Therapy of Human Rabies

Human rabies almost always has a fatal outcome. Most survivors to date have had severe neurological sequelae and have received one or more doses of rabies vaccine prior to the onset of clinical rabies (Table 1). A group of physicians and basic scientists with expertise in rabies considered the therapeutic options and published a viewpoint article in 2003 [38]. The following year, a young patient recovered from rabies without receiving any post-exposure rabies prophylaxis [39]. She had neutralizing anti-rabies virus antibodies at the time of presentation to hospital. She recovered with mild neurological deficits [40], but it is not at all clear exactly why she had a fairly good outcome [41]. Her therapy included therapeutic coma (midazolam and supplemental phenobarbital), ketamine, ribavirin, and amantadine. Also this therapy, which has been dubbed the Milwaukee protocol, has been relentlessly promoted, and there have been numerous failures and no documented successes despite numerous repetitions of the basic approach with some variations [42•]. There have been many modifications of the protocol, but the scientific foundation of the protocol is very weak, and the approach should be abandoned because of a lack of efficacy and risks associated with the approach [43••]. Instead, novel therapeutic approaches need to be developed. These may come from an improved understanding of basic mechanisms involved in rabies pathogenesis.

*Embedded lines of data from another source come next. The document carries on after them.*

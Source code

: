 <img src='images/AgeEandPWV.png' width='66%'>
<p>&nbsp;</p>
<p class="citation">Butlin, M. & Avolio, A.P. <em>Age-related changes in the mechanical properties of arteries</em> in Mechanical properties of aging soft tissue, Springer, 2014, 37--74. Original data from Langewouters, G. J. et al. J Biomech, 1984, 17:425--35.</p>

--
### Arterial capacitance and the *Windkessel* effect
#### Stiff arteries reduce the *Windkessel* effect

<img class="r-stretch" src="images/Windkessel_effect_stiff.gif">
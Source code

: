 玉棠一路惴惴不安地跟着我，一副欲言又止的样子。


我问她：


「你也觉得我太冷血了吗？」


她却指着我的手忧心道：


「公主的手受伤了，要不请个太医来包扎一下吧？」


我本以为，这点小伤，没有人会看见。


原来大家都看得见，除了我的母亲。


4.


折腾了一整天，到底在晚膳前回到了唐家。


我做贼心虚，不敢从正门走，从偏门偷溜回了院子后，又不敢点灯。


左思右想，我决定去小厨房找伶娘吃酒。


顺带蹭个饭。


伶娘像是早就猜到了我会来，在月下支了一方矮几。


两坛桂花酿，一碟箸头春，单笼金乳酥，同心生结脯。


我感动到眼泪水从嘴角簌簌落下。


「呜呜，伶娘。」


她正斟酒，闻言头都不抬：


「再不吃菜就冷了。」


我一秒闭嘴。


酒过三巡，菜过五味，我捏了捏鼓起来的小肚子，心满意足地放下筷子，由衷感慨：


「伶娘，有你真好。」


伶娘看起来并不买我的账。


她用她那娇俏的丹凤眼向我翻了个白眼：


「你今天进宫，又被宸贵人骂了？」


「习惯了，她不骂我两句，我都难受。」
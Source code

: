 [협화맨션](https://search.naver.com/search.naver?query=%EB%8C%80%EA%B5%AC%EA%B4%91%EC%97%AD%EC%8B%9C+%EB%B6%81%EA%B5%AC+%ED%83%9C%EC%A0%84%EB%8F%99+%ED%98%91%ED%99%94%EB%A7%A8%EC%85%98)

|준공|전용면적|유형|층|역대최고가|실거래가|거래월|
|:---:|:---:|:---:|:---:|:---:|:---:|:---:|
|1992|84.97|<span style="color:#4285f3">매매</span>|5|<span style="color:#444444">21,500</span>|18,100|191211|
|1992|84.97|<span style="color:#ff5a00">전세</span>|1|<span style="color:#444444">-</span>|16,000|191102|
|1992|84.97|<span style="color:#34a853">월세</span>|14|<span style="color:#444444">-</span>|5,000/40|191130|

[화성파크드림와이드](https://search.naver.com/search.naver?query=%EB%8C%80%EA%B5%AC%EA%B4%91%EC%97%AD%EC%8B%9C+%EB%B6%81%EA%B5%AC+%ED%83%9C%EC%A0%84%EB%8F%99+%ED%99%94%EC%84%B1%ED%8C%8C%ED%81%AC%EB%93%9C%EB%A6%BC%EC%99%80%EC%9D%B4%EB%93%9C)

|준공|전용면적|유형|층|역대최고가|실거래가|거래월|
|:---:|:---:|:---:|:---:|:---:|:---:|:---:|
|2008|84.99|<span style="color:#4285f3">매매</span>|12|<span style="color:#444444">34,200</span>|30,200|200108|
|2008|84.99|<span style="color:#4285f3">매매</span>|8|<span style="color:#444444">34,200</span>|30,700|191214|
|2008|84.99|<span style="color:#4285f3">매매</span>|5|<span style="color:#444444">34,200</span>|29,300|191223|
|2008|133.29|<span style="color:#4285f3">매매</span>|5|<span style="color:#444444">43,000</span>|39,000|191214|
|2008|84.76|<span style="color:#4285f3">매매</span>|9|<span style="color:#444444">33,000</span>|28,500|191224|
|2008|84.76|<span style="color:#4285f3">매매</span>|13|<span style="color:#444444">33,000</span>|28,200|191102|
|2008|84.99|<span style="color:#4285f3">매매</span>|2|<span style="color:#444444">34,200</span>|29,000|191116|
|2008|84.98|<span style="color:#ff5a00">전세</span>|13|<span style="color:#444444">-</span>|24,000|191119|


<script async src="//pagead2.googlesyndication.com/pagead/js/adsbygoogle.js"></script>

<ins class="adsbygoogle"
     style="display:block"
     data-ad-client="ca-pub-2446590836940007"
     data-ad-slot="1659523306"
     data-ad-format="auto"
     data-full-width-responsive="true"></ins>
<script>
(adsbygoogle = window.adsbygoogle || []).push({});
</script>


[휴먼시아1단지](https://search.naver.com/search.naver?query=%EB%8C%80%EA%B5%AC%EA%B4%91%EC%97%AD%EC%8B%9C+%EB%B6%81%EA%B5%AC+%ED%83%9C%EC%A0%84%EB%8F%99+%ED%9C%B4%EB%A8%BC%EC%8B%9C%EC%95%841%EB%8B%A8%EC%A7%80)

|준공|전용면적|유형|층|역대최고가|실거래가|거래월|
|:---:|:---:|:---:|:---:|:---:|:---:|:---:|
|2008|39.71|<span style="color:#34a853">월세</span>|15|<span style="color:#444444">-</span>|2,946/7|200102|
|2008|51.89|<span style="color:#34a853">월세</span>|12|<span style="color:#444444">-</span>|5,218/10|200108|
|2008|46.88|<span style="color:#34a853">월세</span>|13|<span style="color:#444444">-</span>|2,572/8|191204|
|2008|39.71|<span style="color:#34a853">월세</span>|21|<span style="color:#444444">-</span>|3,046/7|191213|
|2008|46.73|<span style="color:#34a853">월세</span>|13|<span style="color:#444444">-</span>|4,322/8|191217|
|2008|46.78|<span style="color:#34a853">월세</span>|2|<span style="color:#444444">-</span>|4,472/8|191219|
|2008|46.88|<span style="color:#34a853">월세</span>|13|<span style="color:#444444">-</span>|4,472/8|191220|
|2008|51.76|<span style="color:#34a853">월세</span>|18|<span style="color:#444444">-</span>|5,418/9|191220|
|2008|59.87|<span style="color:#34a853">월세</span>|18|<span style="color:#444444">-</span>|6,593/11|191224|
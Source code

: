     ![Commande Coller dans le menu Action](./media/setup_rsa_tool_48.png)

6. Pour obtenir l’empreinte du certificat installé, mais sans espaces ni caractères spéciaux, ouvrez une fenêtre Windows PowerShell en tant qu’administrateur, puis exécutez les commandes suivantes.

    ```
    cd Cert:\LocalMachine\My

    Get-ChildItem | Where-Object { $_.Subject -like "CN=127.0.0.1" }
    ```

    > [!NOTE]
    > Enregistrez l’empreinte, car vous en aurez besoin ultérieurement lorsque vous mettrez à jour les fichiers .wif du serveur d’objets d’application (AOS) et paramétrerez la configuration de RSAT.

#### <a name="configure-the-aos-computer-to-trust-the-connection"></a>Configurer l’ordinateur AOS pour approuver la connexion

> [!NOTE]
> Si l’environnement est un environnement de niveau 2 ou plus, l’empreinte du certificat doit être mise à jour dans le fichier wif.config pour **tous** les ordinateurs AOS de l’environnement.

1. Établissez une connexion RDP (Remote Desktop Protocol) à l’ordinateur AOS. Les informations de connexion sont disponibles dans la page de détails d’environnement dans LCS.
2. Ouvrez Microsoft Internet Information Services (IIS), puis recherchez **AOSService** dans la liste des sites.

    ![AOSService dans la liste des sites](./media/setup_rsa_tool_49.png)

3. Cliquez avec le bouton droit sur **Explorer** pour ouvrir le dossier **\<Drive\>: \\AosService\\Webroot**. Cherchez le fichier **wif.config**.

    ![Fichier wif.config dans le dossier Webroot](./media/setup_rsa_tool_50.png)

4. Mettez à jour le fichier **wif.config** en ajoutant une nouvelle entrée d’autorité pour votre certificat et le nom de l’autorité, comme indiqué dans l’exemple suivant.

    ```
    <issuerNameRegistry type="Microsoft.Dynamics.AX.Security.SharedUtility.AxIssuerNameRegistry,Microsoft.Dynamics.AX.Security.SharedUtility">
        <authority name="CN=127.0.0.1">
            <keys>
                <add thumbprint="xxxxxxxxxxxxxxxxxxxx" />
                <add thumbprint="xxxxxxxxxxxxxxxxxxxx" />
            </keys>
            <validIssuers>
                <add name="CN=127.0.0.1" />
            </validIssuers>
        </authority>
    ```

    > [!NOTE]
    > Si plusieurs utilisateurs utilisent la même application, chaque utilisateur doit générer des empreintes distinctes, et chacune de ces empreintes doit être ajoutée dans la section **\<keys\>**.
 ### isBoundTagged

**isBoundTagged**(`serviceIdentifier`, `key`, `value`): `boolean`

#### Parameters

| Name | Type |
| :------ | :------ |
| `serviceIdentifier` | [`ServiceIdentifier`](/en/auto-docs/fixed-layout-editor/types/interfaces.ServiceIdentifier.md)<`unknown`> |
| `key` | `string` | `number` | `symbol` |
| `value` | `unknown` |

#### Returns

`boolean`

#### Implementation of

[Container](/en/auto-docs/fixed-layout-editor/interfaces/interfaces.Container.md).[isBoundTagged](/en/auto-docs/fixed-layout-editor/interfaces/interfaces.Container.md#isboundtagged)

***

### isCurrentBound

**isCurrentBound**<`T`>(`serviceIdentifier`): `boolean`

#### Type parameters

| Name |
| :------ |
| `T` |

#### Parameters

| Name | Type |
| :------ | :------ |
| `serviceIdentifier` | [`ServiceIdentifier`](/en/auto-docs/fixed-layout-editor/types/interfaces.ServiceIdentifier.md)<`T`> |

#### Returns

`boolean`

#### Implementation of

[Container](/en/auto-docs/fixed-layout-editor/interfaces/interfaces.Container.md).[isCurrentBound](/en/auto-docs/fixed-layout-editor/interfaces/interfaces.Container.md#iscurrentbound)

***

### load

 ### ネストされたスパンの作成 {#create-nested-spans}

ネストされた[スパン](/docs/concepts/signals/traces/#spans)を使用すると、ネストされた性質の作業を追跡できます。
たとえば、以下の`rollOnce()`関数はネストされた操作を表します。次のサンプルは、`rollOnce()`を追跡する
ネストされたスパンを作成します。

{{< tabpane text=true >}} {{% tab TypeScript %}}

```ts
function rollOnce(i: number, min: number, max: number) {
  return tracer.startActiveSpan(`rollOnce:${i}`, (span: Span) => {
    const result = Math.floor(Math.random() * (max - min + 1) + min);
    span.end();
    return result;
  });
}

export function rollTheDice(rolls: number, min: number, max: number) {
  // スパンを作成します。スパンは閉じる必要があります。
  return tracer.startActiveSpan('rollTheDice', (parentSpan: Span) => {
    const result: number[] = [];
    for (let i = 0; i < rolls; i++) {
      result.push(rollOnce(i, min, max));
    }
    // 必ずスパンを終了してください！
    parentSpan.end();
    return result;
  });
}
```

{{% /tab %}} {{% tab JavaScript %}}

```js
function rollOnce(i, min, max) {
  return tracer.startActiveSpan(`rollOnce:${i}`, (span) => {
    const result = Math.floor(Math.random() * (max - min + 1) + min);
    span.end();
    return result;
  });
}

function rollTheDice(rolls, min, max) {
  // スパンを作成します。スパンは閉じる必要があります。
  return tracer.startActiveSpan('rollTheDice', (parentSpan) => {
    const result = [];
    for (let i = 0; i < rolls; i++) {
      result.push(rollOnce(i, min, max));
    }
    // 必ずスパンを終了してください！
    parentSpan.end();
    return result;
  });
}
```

Table 1 Cases of human rabies with recovery. Adapted from [64]

Conclusions

Rabies continues to be an important disease, particularly in resource poor countries in Asia and Africa due to presence of endemic dog rabies. Important differences in the clinical features have been noted in human rabies acquired from dogs and bats. Rabies can be very effectively prevented after recognized exposures. Despite aggressive approaches to the therapy of rabies, the disease remains virtually always fatal. The Milwaukee protocol has been shown to be ineffective, and novel approaches need to be taken as we gain an improved understanding of basic mechanisms important that are in rabies pathogenesis.